• **Extracted records**
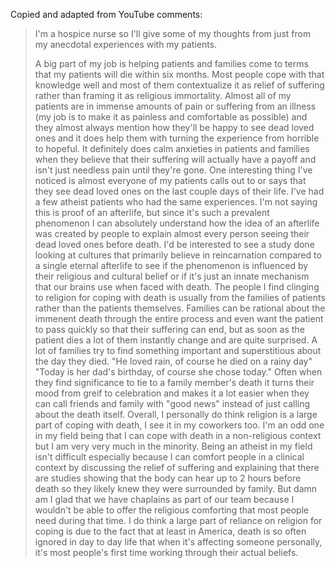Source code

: Copied and adapted from YouTube comments:

>I'm a hospice nurse so I'll give some of my thoughts from just from my anecdotal experiences with my patients. 
>
>A big part of my job is helping patients and families come to terms that my patients will die within six months. Most people cope with that knowledge well and most of them contextualize it as relief of suffering rather than framing it as religious immortality. Almost all of my patients are in immense amounts of pain or suffering from an illness (my job is to make it as painless and comfortable as possible) and they almost always mention how they'll be happy to see dead loved ones and it does help them with turning the experience from horrible to hopeful. It definitely does calm anxieties in patients and families when they believe that their suffering will actually have a payoff and isn't just needless pain until they're gone. One interesting thing I've noticed is almost everyone of my patients calls out to or says that they see dead loved ones on the last couple days of their life. I've had a few atheist patients who had the same experiences. I'm not saying this is proof of an afterlife, but since it's such a prevalent phenomenon I can absolutely understand how the idea of an afterlife was created by people to explain almost every person seeing their dead loved ones before death. I'd be interested to see a study done looking at cultures that primarily believe in reincarnation compared to a single eternal afterlife to see if the phenomenon is influenced by their religious and cultural belief or if it's just an innate mechanism that our brains use when faced with death. The people I find clinging to religion for coping with death is usually from the families of patients rather than the patients themselves. Families can be rational about the immenent death through the entire process and even want the patient to pass quickly so that their suffering can end, but as soon as the patient dies a lot of them instantly change and are quite surprised. A lot of families try to find something important and superstitious about the day they died. "He loved rain, of course he died on a rainy day" "Today is her dad's birthday, of course she chose today." Often when they find significance to tie to a family member's death it turns their mood from greif to celebration and makes it a lot easier when they can call friends and family with "good news" instead of just calling about the death itself. Overall, I personally do think religion is a large part of coping with death, I see it in my coworkers too. I'm an odd one in my field being that I can cope with death in a non-religious context but I am very very much in the minority. Being an atheist in my field isn't difficult especially because I can comfort people in a clinical context by discussing the relief of suffering and explaining that there are studies showing that the body can hear up to 2 hours before death so they likely knew they were surrounded by family. But damn am I glad that we have chaplains as part of our team because I wouldn't be able to offer the religious comforting that most people need during that time. I do think a large part of reliance on religion for coping is due to the fact that at least in America, death is so often ignored in day to day life that when it's affecting someone personally, it's most people's first time working through their actual beliefs.
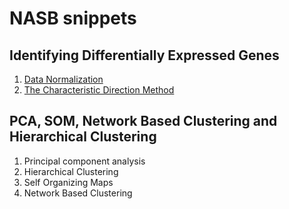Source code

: # NASB snippets


## Identifying Differentially Expressed Genes

1. [Data Normalization](./identifying-differentially-expressed-genes/normalization.md)
2. [The Characteristic Direction Method](./identifying-differentially-expressed-genes/the-characteristic-direction-method.md)

## PCA, SOM, Network Based Clustering and Hierarchical Clustering

1. Principal component analysis
2. Hierarchical Clustering
3. Self Organizing Maps
4. Network Based Clustering
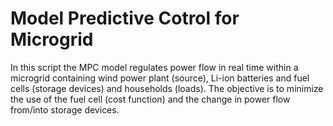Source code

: # Model Predictive Cotrol for Microgrid

In this script the MPC model regulates power flow in real time within a microgrid containing 
wind power plant (source), Li-ion batteries and fuel cells (storage devices) and households (loads). 
The objective is to minimize the use of the fuel cell (cost function) and the change in power flow 
from/into storage devices.
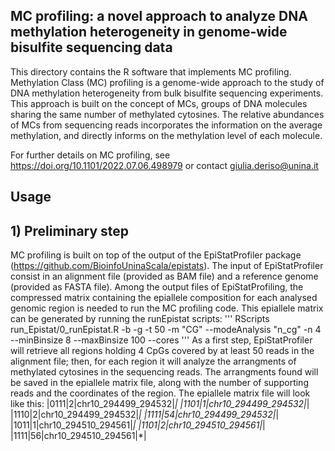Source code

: ## MC profiling: a novel approach to analyze DNA methylation heterogeneity in genome-wide bisulfite sequencing data

This directory contains the R software that implements MC profiling.
Methylation Class (MC) profiling is a genome-wide approach to the study of DNA methylation heterogeneity from bulk bisulfite sequencing experiments. 
This approach is built on the concept of MCs, groups of DNA molecules sharing the same number of methylated cytosines. 
The relative abundances of MCs from sequencing reads incorporates the information on the average methylation, and directly informs on the methylation level of each molecule. 

For further details on MC profiling, see https://doi.org/10.1101/2022.07.06.498979 or contact giulia.deriso@unina.it

## Usage
## 1) Preliminary step
MC profiling is built on top of the output of the EpiStatProfiler package (https://github.com/BioinfoUninaScala/epistats).
The input of EpiStatProfiler consist in an alignment file (provided as BAM file) and a reference genome (provided as FASTA file).
Among the output files of EpiStatProfiling, the compressed matrix containing the epiallele composition for each analysed genomic region is needed to run the MC profiling code.
This epiallele matrix can be generated by running the runEpistat scripts:
'''
RScripts run_Epistat/0_runEpistat.R -b <path to bam file> -g <path to reference genome fasta> -t 50 -m "CG" --modeAnalysis "n_cg" -n 4 --minBinsize 8 --maxBinsize 100 --cores <number of cores> 
'''
As a first step, EpiStatProfiler will retrieve all regions holding 4 CpGs covered by at least 50 reads in the alignment file;
then, for each region it will analyze the arrangments of methylated cytosines in the sequencing reads. The arrangments found will be saved in the epiallele matrix file, along with the number of supporting reads and the coordinates of the region.
The epiallele matrix file will look like this:
|0111|2|chr10_294499_294532|*|
|1101|1|chr10_294499_294532|*|
|1110|2|chr10_294499_294532|*|
|1111|54|chr10_294499_294532|*|
|1011|1|chr10_294510_294561|*|
|1101|2|chr10_294510_294561|*|
|1111|56|chr10_294510_294561|*|
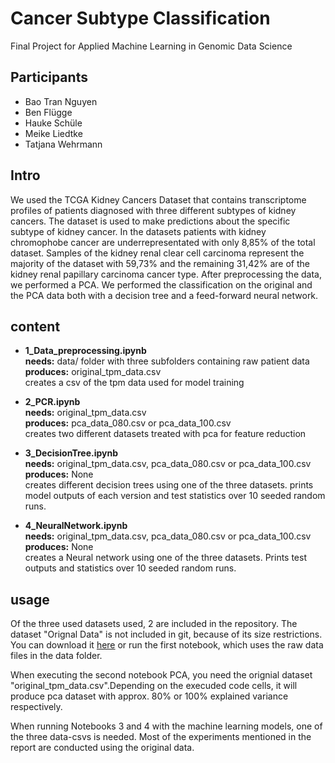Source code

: # Cancer Subtype Classification

Final Project for
Applied Machine Learning in Genomic Data Science

## Participants
- Bao Tran Nguyen
- Ben Flügge
- Hauke Schüle
- Meike Liedtke
- Tatjana Wehrmann

## Intro
We used the TCGA Kidney Cancers Dataset that contains transcriptome profiles of patients diagnosed with three
different subtypes of kidney cancers. The dataset is used to make predictions about the specific subtype of kidney cancer.
In the datasets patients with kidney chromophobe cancer are underrepresentated with only 8,85% of the total dataset. Samples of the kidney renal clear cell carcinoma represent the majority of the dataset with 59,73% and the remaining 31,42% are of the kidney renal papillary carcinoma cancer type.
After preprocessing the data, we performed a PCA. We performed the classification on the original and the PCA data both with a decision tree and a feed-forward neural network.

## content

- **1_Data_preprocessing.ipynb**  
**needs:** data/ folder with three subfolders containing raw patient data  
**produces:** original_tpm_data.csv  
creates a csv of the tpm data used for model training

- **2_PCR.ipynb**  
**needs:** original_tpm_data.csv  
**produces:** pca_data_080.csv or pca_data_100.csv  
creates two different datasets treated with pca for feature reduction

- **3_DecisionTree.ipynb**  
**needs:** original_tpm_data.csv, pca_data_080.csv or pca_data_100.csv    
**produces:** None  
creates different decision trees using one of the three datasets. prints model outputs of each version and test statistics over 10 seeded random runs.

- **4_NeuralNetwork.ipynb**  
**needs:** original_tpm_data.csv, pca_data_080.csv or pca_data_100.csv    
**produces:** None  
creates a Neural network using one of the three datasets. Prints test outputs and statistics over 10 seeded random runs.

## usage

Of the three used datasets used, 2 are included in the repository. The dataset "Orignal Data" is not included in git, because of its size restrictions. You can download it [here](https://1drv.ms/f/s!ArCCSMcsPLPhyUnjKzyeco62gaal?e=adOdOV) or run the first notebook, which uses the raw data files in the data folder.   

When executing the second notebook PCA, you need the orignial dataset "original_tpm_data.csv".Depending on the execuded code cells, it will produce pca dataset with approx. 80% or 100% explained variance respectively.

When running Notebooks 3 and 4 with the machine learning models, one of the three data-csvs is needed. Most of the experiments mentioned in the report are conducted using the original data.
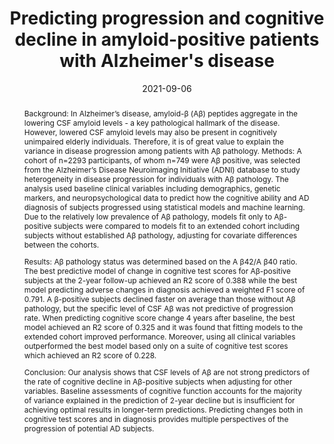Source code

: ---
title: "Predicting progression and cognitive decline in amyloid-positive patients with Alzheimer's disease"

# Authors
# If you created a profile for a user (e.g. the default `admin` user), write the username (folder name) here
# and it will be replaced with their full name and linked to their profile.
authors:
  - "Hákon Valur Dansson"
  - admin
  - Hildur Egilsdóttir
  - Erik Portelius
  - Kaj Blennow 
  - Henrik Zetterberg
  - Fredrik D Johansson
  - Alzheimer’s Disease Neuroimaging Initiative (ADNI)

# Author notes (optional)
#author_notes:
#  - 'Equal contribution'
#  - 'Equal contribution'

date: 2021-09-06 
doi: ''

# Schedule page publish date (NOT publication's date).
publishDate: 2021-09-06

# Publication type.
# Accepts a single type but formatted as a YAML list (for Hugo requirements).
# Enter a publication type from the CSL standard.
publication_types: ['1']

# Publication name and optional abbreviated publication name.
publication: In *Alzheimer's Research and Therapy*
publication_short: ''

abstract: |
    Background:
    In Alzheimer’s disease, amyloid-β (Aβ) peptides aggregate in the lowering CSF amyloid levels - a key pathological hallmark of the disease. However, lowered CSF amyloid levels may also be present in cognitively unimpaired elderly individuals. Therefore, it is of great value to explain the variance in disease progression among patients with Aβ pathology.
    Methods:
    A cohort of n=2293 participants, of whom n=749 were Aβ positive, was selected from the Alzheimer’s Disease Neuroimaging Initiative (ADNI) database to study heterogeneity in disease progression for individuals with Aβ pathology. The analysis used baseline clinical variables including demographics, genetic markers, and neuropsychological data to predict how the cognitive ability and AD diagnosis of subjects progressed using statistical models and machine learning. Due to the relatively low prevalence of Aβ pathology, models fit only to Aβ-positive subjects were compared to models fit to an extended cohort including subjects without established Aβ pathology, adjusting for covariate differences between the cohorts.

    Results:
    Aβ pathology status was determined based on the A β42/A β40 ratio. The best predictive model of change in cognitive test scores for Aβ-positive subjects at the 2-year follow-up achieved an R2 score of 0.388 while the best model predicting adverse changes in diagnosis achieved a weighted F1 score of 0.791. A β-positive subjects declined faster on average than those without Aβ pathology, but the specific level of CSF Aβ was not predictive of progression rate. When predicting cognitive score change 4 years after baseline, the best model achieved an R2 score of 0.325 and it was found that fitting models to the extended cohort improved performance. Moreover, using all clinical variables outperformed the best model based only on a suite of cognitive test scores which achieved an R2 score of 0.228.

    Conclusion:
    Our analysis shows that CSF levels of Aβ are not strong predictors of the rate of cognitive decline in Aβ-positive subjects when adjusting for other variables. Baseline assessments of cognitive function accounts for the majority of variance explained in the prediction of 2-year decline but is insufficient for achieving optimal results in longer-term predictions. Predicting changes both in cognitive test scores and in diagnosis provides multiple perspectives of the progression of potential AD subjects.


# Summary. An optional shortened abstract.
summary: | 
    CSF Aβ levels alone are not strong predictors of cognitive decline in Aβ-positive individuals, but baseline cognitive assessments explain most of the variance in short-term (2-year) predictions. Including additional clinical variables and extending the cohort to Aβ-negative individuals improves model performance, highlighting the complexity of Alzheimer’s disease progression.

#tags:
#  - Large Language Models

# Display this page in the Featured widget?
featured: true

# Custom links (uncomment lines below)
# links:
# - name: Custom Link
#   url: http://example.org

url_pdf: 'https://alzres.biomedcentral.com/articles/10.1186/s13195-021-00886-5'
url_code: 'https://github.com/Healthy-AI/alzheimers-progression'
url_dataset: ''
url_poster: ''
url_project: ''
url_slides: ''
url_source: ''
url_video: ''

# Featured image
# To use, add an image named `featured.jpg/png` to your page's folder.
image:
  caption: 'Figure by Lena Stempfle'
  focal_point: ''
  preview_only: false

# Associated Projects (optional).
#   Associate this publication with one or more of your projects.
#   Simply enter your project's folder or file name without extension.
#   E.g. `internal-project` references `content/project/internal-project/index.md`.
#   Otherwise, set `projects: []`.
projects: []

# Slides (optional).
#   Associate this publication with Markdown slides.
#   Simply enter your slide deck's filename without extension.
#   E.g. `slides: "example"` references `content/slides/example/index.md`.
#   Otherwise, set `slides: ""`.
slides: ''
---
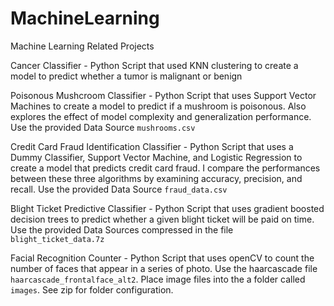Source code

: # MachineLearning
Machine Learning Related Projects

Cancer Classifier - Python Script that used KNN clustering to create a model to predict whether a tumor is malignant or benign 

Poisonous Mushcroom Classifier - Python Script that uses Support Vector Machines to create a model to predict if a mushroom is poisonous. Also explores the effect of model complexity and generalization performance. Use the provided Data Source `mushrooms.csv`

Credit Card Fraud Identification Classifier - Python Script that uses a Dummy Classifier, Support Vector Machine, and Logistic Regression to create a model that predicts credit card fraud. I compare the performances between these three algorithms by examining accuracy, precision, and recall. Use the provided Data Source `fraud_data.csv`

Blight Ticket Predictive Classifier - Python Script that uses gradient boosted decision trees to predict whether a given blight ticket will be paid on time. Use the provided Data Sources compressed in the file `blight_ticket_data.7z`

Facial Recognition Counter - Python Script that uses openCV to count the number of faces that appear in a series of photo. Use the haarcascade file `haarcascade_frontalface_alt2`. Place image files into the a folder called `images`. See zip for folder configuration.

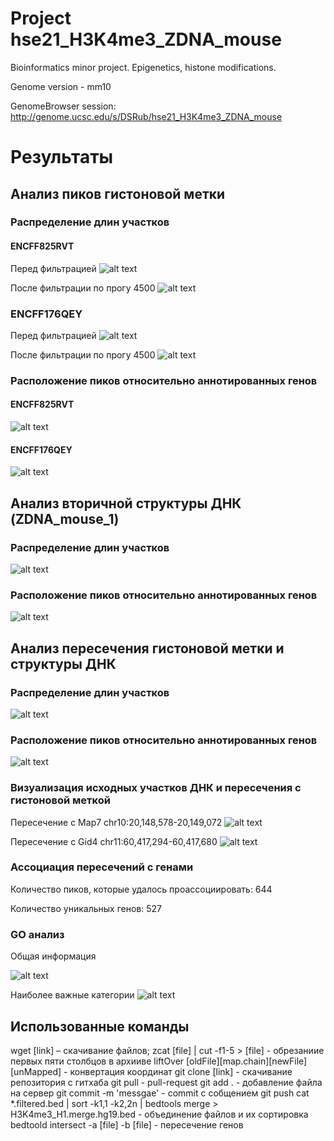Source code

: # Project hse21_H3K4me3_ZDNA_mouse

Bioinformatics minor project. Epigenetics, histone modifications.

Genome version - mm10

GenomeBrowser session: http://genome.ucsc.edu/s/DSRub/hse21_H3K4me3_ZDNA_mouse

# Результаты
## Анализ пиков гистоновой метки
### Распределение длин участков
#### ENCFF825RVT
Перед фильтрацией
![alt text](https://github.com/dimarub2000/hse21_H3K4me3_ZDNA_mouse/blob/main/images2png/filter_peaks.H3K4me3_MEL.ENCFF825RVT.mm10.init.hist.pdf.png-1.png)

После фильтрации по прогу 4500
![alt text](https://github.com/dimarub2000/hse21_H3K4me3_ZDNA_mouse/blob/main/images2png/filter_peaks.H3K4me3_MEL.ENCFF825RVT.mm10.filtered.hist.pdf.png-1.png)

### ENCFF176QEY
Перед фильтрацией
![alt text](https://github.com/dimarub2000/hse21_H3K4me3_ZDNA_mouse/blob/main/images2png/filter_peaks.H3K4me3_MEL.ENCFF176QEY.mm10.init.hist.pdf.png-1.png)

После фильтрации по прогу 4500
![alt text](https://github.com/dimarub2000/hse21_H3K4me3_ZDNA_mouse/blob/main/images2png/filter_peaks.H3K4me3_MEL.ENCFF176QEY.mm10.filtered.hist.pdf.png-1.png)

### Расположение пиков относительно аннотированных генов
#### ENCFF825RVT
![alt text](https://github.com/dimarub2000/hse21_H3K4me3_ZDNA_mouse/blob/main/images2png/chip_seeker.H3K4me3_MEL.ENCFF825RVT.mm10.filtered.plotAnnoPie.pdf.png-1.png)

#### ENCFF176QEY
![alt text](https://github.com/dimarub2000/hse21_H3K4me3_ZDNA_mouse/blob/main/images2png/chip_seeker.H3K4me3_MEL.ENCFF176QEY.mm10.filtered.plotAnnoPie.pdf.png-1.png)

## Анализ вторичной структуры ДНК (ZDNA_mouse_1)
### Распределение длин участков
![alt text](https://github.com/dimarub2000/hse21_H3K4me3_ZDNA_mouse/blob/main/images2png/len_hist.mouseZ-DNA1.pdf.png-1.png)

### Расположение пиков относительно аннотированных генов
![alt text](https://github.com/dimarub2000/hse21_H3K4me3_ZDNA_mouse/blob/main/images2png/chip_seeker.mouseZ-DNA1.plotAnnoPie.pdf.png-1.png)

## Анализ пересечения гистоновой метки и структуры ДНК
### Распределение длин участков
![alt text](https://github.com/dimarub2000/hse21_H3K4me3_ZDNA_mouse/blob/main/images2png/len_hist.H3K4me3_MEL.intersect_with_mouseZ-DNA1.pdf.png-1.png)

### Расположение пиков относительно аннотированных генов
![alt text](https://github.com/dimarub2000/hse21_H3K4me3_ZDNA_mouse/blob/main/images2png/chip_seeker.H3K4me3_MEL.intersect_with_mouseZ-DNA1.plotAnnoPie.pdf.png-1.png)

### Визуализация исходных участков ДНК и пересечения с гистоновой меткой
Пересечение с Map7 chr10:20,148,578-20,149,072
![alt text](https://github.com/dimarub2000/hse21_H3K4me3_ZDNA_mouse/blob/main/images2png/intersect_Map7.png)

Пересечение с Gid4 chr11:60,417,294-60,417,680
![alt text](https://github.com/dimarub2000/hse21_H3K4me3_ZDNA_mouse/blob/main/images2png/intersect_Gid4.png)

### Ассоциация пересечений с генами
Количество пиков, которые удалось проассоциировать: 644

Количество уникальных генов: 527

### GO анализ

Общая информация

![alt text](https://github.com/dimarub2000/hse21_H3K4me3_ZDNA_mouse/blob/main/images2png/pantherdb_GO_analysis_results.png)

Наиболее важные категории
![alt text](https://github.com/dimarub2000/hse21_H3K4me3_ZDNA_mouse/blob/main/images2png/pantherdb_GO_analysis_top.png)

## Использованные команды
wget [link] – скачивание файлов;
zcat [file] | cut -f1-5 > [file] - обрезаниие первых пяти столбцов в архииве
liftOver [oldFile][map.chain][newFile][unMapped] - конвертация координат
git clone [link] - скачивание репозитория с гитхаба
git pull - pull-request
git add . - добавление файла на сервер
git commit -m 'messgae' - commit с собщением
git push
cat *.filtered.bed | sort -k1,1 -k2,2n | bedtools merge > H3K4me3_H1.merge.hg19.bed - объединение файлов и их сортировка
bedtoold intersect -a [file] -b [file] - пересечение генов
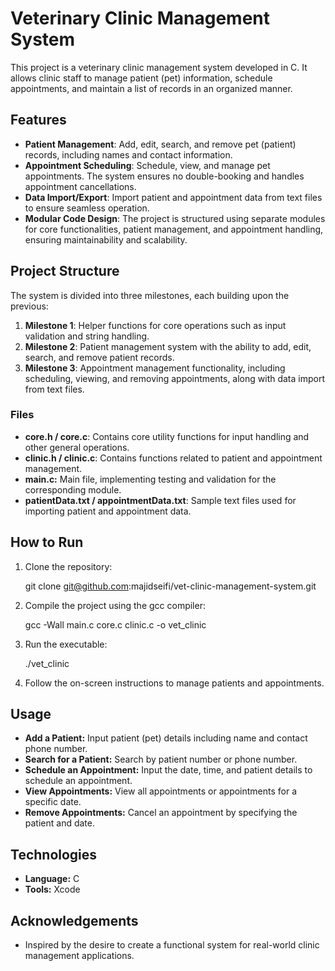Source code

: # Veterinary Clinic Management System

This project is a veterinary clinic management system developed in C. It allows clinic staff to manage patient (pet) information, schedule appointments, and maintain a list of records in an organized manner.

## Features

- **Patient Management**: Add, edit, search, and remove pet (patient) records, including names and contact information.
- **Appointment Scheduling**: Schedule, view, and manage pet appointments. The system ensures no double-booking and handles appointment cancellations.
- **Data Import/Export**: Import patient and appointment data from text files to ensure seamless operation.
- **Modular Code Design**: The project is structured using separate modules for core functionalities, patient management, and appointment handling, ensuring maintainability and scalability.

## Project Structure

The system is divided into three milestones, each building upon the previous:

1. **Milestone 1**: Helper functions for core operations such as input validation and string handling.
2. **Milestone 2**: Patient management system with the ability to add, edit, search, and remove patient records.
3. **Milestone 3**: Appointment management functionality, including scheduling, viewing, and removing appointments, along with data import from text files.

### Files

- **core.h / core.c**: Contains core utility functions for input handling and other general operations.
- **clinic.h / clinic.c**: Contains functions related to patient and appointment management.
- **main.c:** Main file, implementing testing and validation for the corresponding module.
- **patientData.txt / appointmentData.txt**: Sample text files used for importing patient and appointment data.

## How to Run

1. Clone the repository:

   git clone git@github.com:majidseifi/vet-clinic-management-system.git

2. Compile the project using the gcc compiler:

   gcc -Wall main.c core.c clinic.c -o vet_clinic

3. Run the executable:

   ./vet_clinic

4. Follow the on-screen instructions to manage patients and appointments.

## Usage
- **Add a Patient:** Input patient (pet) details including name and contact phone number.
- **Search for a Patient:** Search by patient number or phone number.
- **Schedule an Appointment:** Input the date, time, and patient details to schedule an appointment.
- **View Appointments:** View all appointments or appointments for a specific date.
- **Remove Appointments:** Cancel an appointment by specifying the patient and date.

## Technologies
- **Language:** C
- **Tools:** Xcode

## Acknowledgements
- Inspired by the desire to create a functional system for real-world clinic management applications.
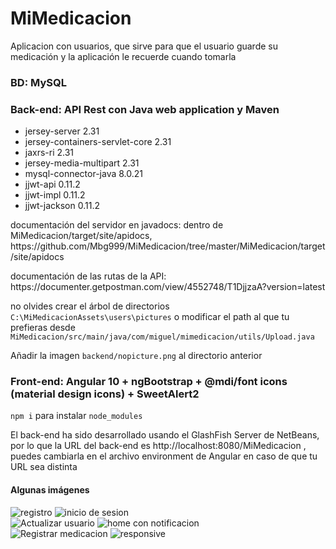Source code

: # MiMedicacion
Aplicacion con usuarios, que sirve para que el usuario guarde su medicación y la aplicación le recuerde cuando tomarla

### BD: MySQL

### Back-end: API Rest con Java web application y Maven
<ul>
  <li>jersey-server 2.31</li>
  <li>jersey-containers-servlet-core 2.31</li>
  <li>jaxrs-ri 2.31</li>
  <li>jersey-media-multipart 2.31</li>
  <li>mysql-connector-java 8.0.21</li>
  <li>jjwt-api 0.11.2</li>
  <li>jjwt-impl 0.11.2</li>
  <li>jjwt-jackson 0.11.2</li>
</ul>

<p>documentación del servidor en javadocs: dentro de MiMedicacion/target/site/apidocs, https://github.com/Mbg999/MiMedicacion/tree/master/MiMedicacion/target/site/apidocs</p>
<p>documentación de las rutas de la API: https://documenter.getpostman.com/view/4552748/T1DjjzaA?version=latest</p>

<p>no olvides crear el árbol de directorios <code>C:\MiMedicacionAssets\users\pictures</code> o modificar el path al que tu prefieras desde <code>MiMedicacion/src/main/java/com/miguel/mimedicacion/utils/Upload.java</code></p>
<p>Añadir la imagen <code>backend/nopicture.png</code> al directorio anterior</p>

### Front-end: Angular 10 + ngBootstrap + @mdi/font icons (material design icons) + SweetAlert2
<p><code>npm i</code> para instalar <code>node_modules</code></p>
<p>El back-end ha sido desarrollado usando el GlashFish Server de NetBeans, por lo que la URL del back-end es http://localhost:8080/MiMedicacion , puedes cambiarla en el archivo environment de Angular en caso de que tu URL sea distinta</p>

#### Algunas imágenes

<div>
  <img src="https://i.imgur.com/o5ISb7O.png" alt="registro" title="registro">
  <img src="https://i.imgur.com/7vNNE8E.png" alt="inicio de sesion" title="inicio de sesion">
</div>
<div>
  <img src="https://i.imgur.com/SPKfCr3.png" alt="Actualizar usuario" title="Actualizar usuario">
  <img src="https://i.imgur.com/E6AmG5g.png" alt="home con notificacion" title="home con notificacion">
</div>
<div>
  <img src="https://i.imgur.com/JmhB6ID.png" alt="Registrar medicacion" title="Registrar medicacion">
  <img src="https://i.imgur.com/DlyE25a.png" alt="responsive" title="responsive">
</div>
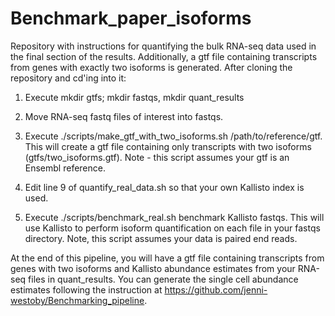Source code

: # Benchmark_paper_isoforms
Repository with instructions for quantifying the bulk RNA-seq data used in the final section of the results. Additionally,
a gtf file containing transcripts from genes with exactly two isoforms is generated. After cloning the repository and cd'ing into it:

1. Execute mkdir gtfs; mkdir fastqs, mkdir quant_results

2. Move RNA-seq fastq files of interest into fastqs.

3. Execute ./scripts/make_gtf_with_two_isoforms.sh /path/to/reference/gtf. This will create a gtf file containing only
transcripts with two isoforms (gtfs/two_isoforms.gtf). Note - this script assumes your gtf is an Ensembl reference.

4. Edit line 9 of quantify_real_data.sh so that your own Kallisto index is used.

4. Execute ./scripts/benchmark_real.sh benchmark Kallisto fastqs. This will use Kallisto to perform isoform quantification on
each file in your fastqs directory. Note, this script assumes your data is paired end reads. 

At the end of this pipeline, you will have a gtf file containing transcripts from genes with two isoforms and Kallisto 
abundance estimates from your RNA-seq files in quant_results. You can generate the single cell abundance estimates following the instruction at https://github.com/jenni-westoby/Benchmarking_pipeline.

• **Work instruction**
Once you have counted every line in the listing that holds the string "гистоновой", give that number and nothing else.

• **Completed task**
3